Identify every line in the records below that contains the word "DESIGN", and copy each of those lines.

##########

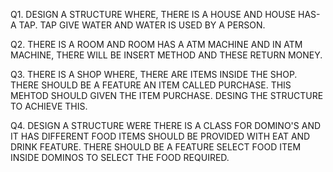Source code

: Q1. DESIGN A STRUCTURE WHERE, THERE IS A HOUSE AND HOUSE HAS-A TAP. TAP GIVE WATER AND WATER IS USED BY A PERSON.


Q2. THERE IS A ROOM AND ROOM HAS A ATM MACHINE AND IN ATM MACHINE, THERE WILL BE INSERT METHOD AND THESE RETURN MONEY.

Q3. THERE IS A SHOP WHERE, THERE ARE ITEMS INSIDE THE SHOP. THERE SHOULD BE A FEATURE AN ITEM CALLED PURCHASE. THIS MEHTOD SHOULD GIVEN THE ITEM PURCHASE. DESING THE STRUCTURE TO ACHIEVE THIS.

Q4. DESIGN A STRUCTURE WERE THERE IS A CLASS FOR DOMINO'S AND IT HAS DIFFERENT FOOD ITEMS SHOULD BE PROVIDED WITH EAT AND DRINK FEATURE. THERE SHOULD BE A FEATURE SELECT FOOD ITEM INSIDE DOMINOS TO SELECT THE FOOD REQUIRED.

##########

→ Exercise answer:
: Q1. DESIGN A STRUCTURE WHERE, THERE IS A HOUSE AND HOUSE HAS-A TAP. TAP GIVE WATER AND WATER IS USED BY A PERSON.
Q4. DESIGN A STRUCTURE WERE THERE IS A CLASS FOR DOMINO'S AND IT HAS DIFFERENT FOOD ITEMS SHOULD BE PROVIDED WITH EAT AND DRINK FEATURE. THERE SHOULD BE A FEATURE SELECT FOOD ITEM INSIDE DOMINOS TO SELECT THE FOOD REQUIRED.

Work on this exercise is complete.